**Exercise:**
Find the lines below that contain the string "assertSaveButtonTextEquals". Copy each one.
Material shown START
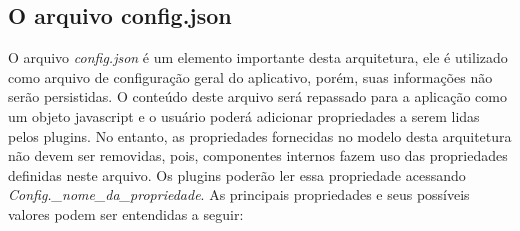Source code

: \subsection{O arquivo config.json}\label{sec:solucao-desenvolvida}
O arquivo \textit{config.json} é um elemento importante desta arquitetura, ele é utilizado como arquivo de configuração geral do aplicativo, porém, suas informações não serão persistidas. O conteúdo deste arquivo será repassado para a aplicação como um objeto javascript e o usuário poderá adicionar propriedades a serem lidas pelos plugins. No entanto, as propriedades fornecidas no modelo desta arquitetura não devem ser removidas, pois, componentes internos fazem uso das propriedades definidas neste arquivo. Os plugins poderão ler essa propriedade acessando \textit{Config.\_nome\_da\_propriedade}. As principais propriedades e seus possíveis valores podem ser entendidas a seguir:

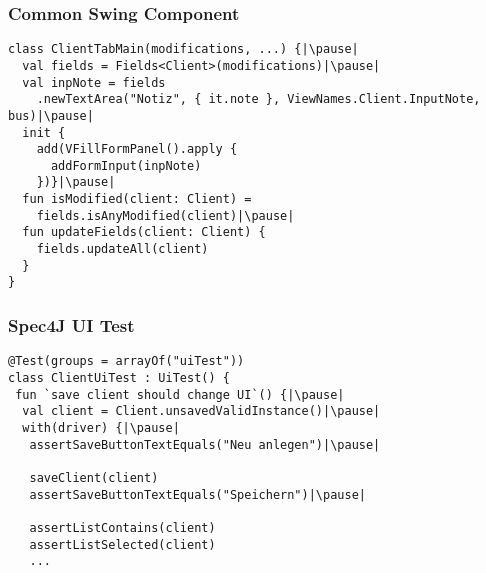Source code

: 
\begin{frame}[fragile] \frametitle{Common Swing Component}
\begin{lstlisting}
class ClientTabMain(modifications, ...) {|\pause|
  val fields = Fields<Client>(modifications)|\pause|
  val inpNote = fields
    .newTextArea("Notiz", { it.note }, ViewNames.Client.InputNote, bus)|\pause|
  init {
    add(VFillFormPanel().apply {
      addFormInput(inpNote)
    })}|\pause|
  fun isModified(client: Client) = 
    fields.isAnyModified(client)|\pause|
  fun updateFields(client: Client) {
    fields.updateAll(client)
  }
}
\end{lstlisting}
\end{frame}

\begin{frame}[fragile] \frametitle{Spec4J UI Test}
\begin{lstlisting}
@Test(groups = arrayOf("uiTest"))
class ClientUiTest : UiTest() {
 fun `save client should change UI`() {|\pause|
  val client = Client.unsavedValidInstance()|\pause|
  with(driver) {|\pause|
   assertSaveButtonTextEquals("Neu anlegen")|\pause|

   saveClient(client)
   assertSaveButtonTextEquals("Speichern")|\pause|

   assertListContains(client)
   assertListSelected(client)
   ...
\end{lstlisting}
\end{frame}



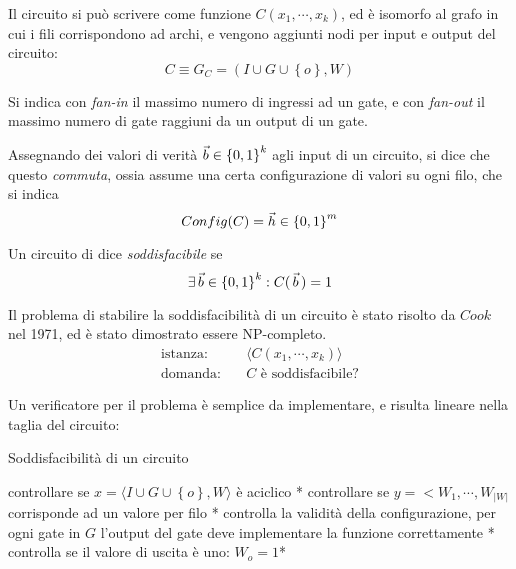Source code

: 
Il circuito si può scrivere come funzione $C \left( x_1, \cdots, x_k \right)$, ed è isomorfo al grafo in cui i fili corrispondono ad archi, e vengono aggiunti nodi per input e output del circuito:
\begin{equation*}
    C \equiv G_C = \left( I \cup G \cup \left\{ o \right\}, W \right)
\end{equation*}


Si indica con \emph{fan-in} il massimo numero di ingressi ad un gate, e con \emph{fan-out} il massimo numero di gate raggiuni da un output di un gate.

Assegnando dei valori di verità $\vec{b} \in \left\{0,1\right\}^{k}$ agli input di un circuito, si dice che questo \emph{commuta}, ossia assume una certa configurazione di valori su ogni filo, che si indica
\begin{equation*}
    Config(C) = \vec{h} \in \left\{0,1\right\}^{m}
\end{equation*}

Un circuito di dice \emph{soddisfacibile} se
\begin{equation*}
    \exists \,\vec{b} \in \left\{0,1\right\}^{k} : C ( \, \vec{b} \,) = 1
\end{equation*}

Il problema di stabilire la soddisfacibilità di un circuito è stato risolto da $Cook$ nel 1971, ed è stato dimostrato essere NP-completo.
\begin{align*}
    \text{istanza:} \quad & \langle  C \left( x_1, \cdots, x_k \right)  \rangle \\
    \text{domanda:} \quad & C \text{ è soddisfacibile?}
\end{align*}

Un verificatore per il problema è semplice da implementare, e risulta lineare nella taglia del circuito:
\begin{algorithm}[H]
\caption{Soddisfacibilità di un circuito}\label{alg:cooksoddisfa}
\begin{algorithmic}[1]
        \State * controllare se $x = \langle  I \cup G \cup \left\{ o \right\}, W  \rangle$ è aciclico *
        \State * controllare se $y = < W_1, \cdots, W_{|W|}$ corrisponde ad un valore per filo *
        \State * controlla la validità della configurazione, per ogni gate in $G$ l'output del gate deve implementare la funzione correttamente *
        \State * controlla se il valore di uscita è uno: $W_o = 1$*
    \EndProcedure
\end{algorithmic}
\end{algorithm}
Material shown END
**Solution to the exercise:**
   assertSaveButtonTextEquals("Neu anlegen")|\pause|
   assertSaveButtonTextEquals("Speichern")|\pause|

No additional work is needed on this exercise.